The story starts in Yorkshire in modern day life and it starts with a family out on a hike. The weather turns and the three kids end up taking shelter in a barn, separated from their parents. While they are in the barn the oldest child Catherine starts feeling strange, like she has been there before and suggests to her siblings that they play a game pretending that they are living in the past. As the game starts so the reader is transported back into time to 1660 where three siblings are being taken up to the same barn to isolated from the village, where people are dying from the plague (their parents do not stay with them in the barn as they are concerned they may have the plague). The author helps to distinguish between the different time periods by the way in which the children speak when they are in 1660 there is a lot of “tis and thy” which is very effective.

The story follows the three siblings as they try to survive the winter on their own, isolated in their barn. It is not an action packed story but it is more an emotional journey story. You read how the kids cope with life on their own and how even though at times it feels hopeless they persevere and never give up. I do think that as much as it is a story about the plague it is also a story about determination and hope.
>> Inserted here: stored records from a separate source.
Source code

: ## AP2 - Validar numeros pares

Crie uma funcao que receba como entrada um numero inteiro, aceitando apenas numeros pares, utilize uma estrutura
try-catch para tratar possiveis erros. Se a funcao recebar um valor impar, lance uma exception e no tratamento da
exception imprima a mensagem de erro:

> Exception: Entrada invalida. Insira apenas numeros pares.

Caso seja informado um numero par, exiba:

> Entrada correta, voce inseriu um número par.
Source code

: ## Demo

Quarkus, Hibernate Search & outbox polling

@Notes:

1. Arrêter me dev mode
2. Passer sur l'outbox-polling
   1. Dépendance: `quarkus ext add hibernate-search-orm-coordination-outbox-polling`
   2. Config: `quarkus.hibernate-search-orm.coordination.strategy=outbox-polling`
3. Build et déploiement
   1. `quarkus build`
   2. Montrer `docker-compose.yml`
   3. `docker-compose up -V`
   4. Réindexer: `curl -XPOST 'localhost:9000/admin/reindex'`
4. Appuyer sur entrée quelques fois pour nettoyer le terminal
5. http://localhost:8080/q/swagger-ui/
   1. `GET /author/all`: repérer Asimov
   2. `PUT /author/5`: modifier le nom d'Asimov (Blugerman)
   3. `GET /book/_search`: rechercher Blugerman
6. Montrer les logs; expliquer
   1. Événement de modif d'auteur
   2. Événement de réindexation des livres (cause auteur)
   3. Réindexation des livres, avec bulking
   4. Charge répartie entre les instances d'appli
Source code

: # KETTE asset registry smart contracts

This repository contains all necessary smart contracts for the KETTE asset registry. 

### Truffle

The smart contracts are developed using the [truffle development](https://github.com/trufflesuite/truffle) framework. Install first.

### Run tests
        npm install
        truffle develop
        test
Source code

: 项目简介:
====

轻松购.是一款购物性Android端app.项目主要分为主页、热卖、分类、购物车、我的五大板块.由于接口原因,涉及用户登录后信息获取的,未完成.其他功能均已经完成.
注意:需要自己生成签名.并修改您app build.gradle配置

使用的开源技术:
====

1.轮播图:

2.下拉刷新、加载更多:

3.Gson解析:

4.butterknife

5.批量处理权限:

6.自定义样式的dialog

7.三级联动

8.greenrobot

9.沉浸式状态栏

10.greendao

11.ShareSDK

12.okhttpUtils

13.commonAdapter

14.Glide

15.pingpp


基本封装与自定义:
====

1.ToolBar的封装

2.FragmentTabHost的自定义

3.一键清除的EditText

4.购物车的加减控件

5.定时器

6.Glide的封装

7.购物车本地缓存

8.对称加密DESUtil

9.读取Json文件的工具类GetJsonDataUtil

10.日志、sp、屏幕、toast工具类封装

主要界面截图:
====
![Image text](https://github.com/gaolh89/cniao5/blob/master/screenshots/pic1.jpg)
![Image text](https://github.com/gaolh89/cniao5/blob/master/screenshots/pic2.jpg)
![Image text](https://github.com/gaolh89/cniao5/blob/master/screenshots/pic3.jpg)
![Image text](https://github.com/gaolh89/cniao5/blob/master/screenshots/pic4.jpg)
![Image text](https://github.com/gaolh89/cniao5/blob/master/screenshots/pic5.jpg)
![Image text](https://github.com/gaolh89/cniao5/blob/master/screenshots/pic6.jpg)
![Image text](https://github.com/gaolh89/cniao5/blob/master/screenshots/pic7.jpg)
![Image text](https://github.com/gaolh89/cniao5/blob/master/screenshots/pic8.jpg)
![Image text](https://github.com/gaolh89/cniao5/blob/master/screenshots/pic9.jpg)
My daughter and I were both drawn to Catherine how she just keeps slogging on, no matter how desperate is feels she never gives up. I felt like the author developed the character of Catherine beautifully and you really go on a journey of discovery with her.

The story itself is a lovely tale but what really struck me was the way in which the author structured the tale. I thought using a time slip was very interesting and it was a great example of how it can be done effectively to create an interesting account of a historical event. After reading this story my daughter and I actually discussed the difference between a flashback and a time slip so it ended up creating a great learning moment (for those of you wondering a flashback is when you go back in time in the characters memory whereas a time slip could be going back in time beyond the characters memory).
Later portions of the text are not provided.